Il a raison, le message serait plus simple. En pratique, le port du masque à l’extérieur va s’imposer naturellement.
Mais la coercition ne fonctionne-t-elle pas mieux ?
Nous aimerions que les citoyens s’emparent du sujet de la prévention. L’été 2020 ne ressemble à aucun autre et nos comportements doivent durablement changer. Je préfère l’incitation, assortie d’un travail d’explication, à la coercition, même si celle-ci est parfois nécessaire.
Êtes-vous pour la gratuité du masque ?
Au moment où il a été rendu obligatoire dans les lieux clos, le conseil scientifique a demandé la gratuité du masque pour les populations les plus précaires. Le gouvernement a réagi immédiatement. Les distributions sont en cours.
Le gouvernement n’a pas suivi l’avis du conseil scientifique prônant une quarantaine pour les passagers revenant des zones rouges. Le déplorez-vous ?

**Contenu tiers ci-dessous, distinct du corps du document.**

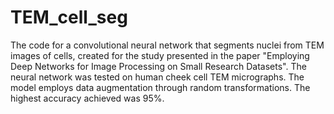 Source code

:# TEM_cell_seg
The code for a convolutional neural network that segments nuclei from TEM images of cells, created for the study presented in the paper "Employing Deep Networks for Image Processing on Small Research Datasets". 
The neural network was tested on human cheek cell TEM micrographs. The model employs data augmentation through random transformations. The highest accuracy achieved was 95%.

Les difficultés en France ne viennent pas de l’étranger mais principalement de chez nous, de nos comportements. La quatorzaine est difficile à mettre en oeuvre, ne serait-ce que légalement, le coût des tests est élevé dans certains pays, et des passagers peuvent arriver avec de faux certificats de test. Cependant, l’isolement est fortement recommandé à l’arrivée en France. Et si les tests réalisés dans les aéroports sont encore trop peu nombreux, ça devrait s’améliorer une fois que des tests salivaires plus rapides seront disponibles.
Dans son dernier avis, paru mardi, le conseil note que la stratégie en matière de test n’est pas claire. Qu’est-ce que ça signifie ?
Il faut que le gouvernement précise bien les choses sur les objectifs des tests PCR : il y a des tests à visée diagnostique pour les personnes présentant des symptômes et leurs cas contact, pour lesquels la porte d’entrée est le médecin. Ces tests doivent pouvoir se faire dans des délais plus courts. Quant à ceux dont l’objectif est le dépistage, ils ont une vocation plus collective et seront généralisés à la rentrée. Il faudra expliquer clairement quel est leur but.
L’exemple de la Mayenne, qui semble réussir à contenir le virus, vous rassure-t-il ?
Il montre la capacité du système à répondre à un foyer épidémique de grande taille, mais je ne suis pas tout à fait rassuré pour la rentrée car l’opération de contrôle a eu lieu dans un département rural. L’enjeu résidera dans les grandes métropoles. Le conseil scientifique estime que les vingt plus grandes agglomérations doivent se doter d’un plan adéquat.
Le Premier ministre devrait envoyer une note invitant les métropoles à se préparer en associant les agences régionales de santé, les préfets et les décideurs locaux. L’histoire du Covid nous apprend que c’est une maladie des grandes villes.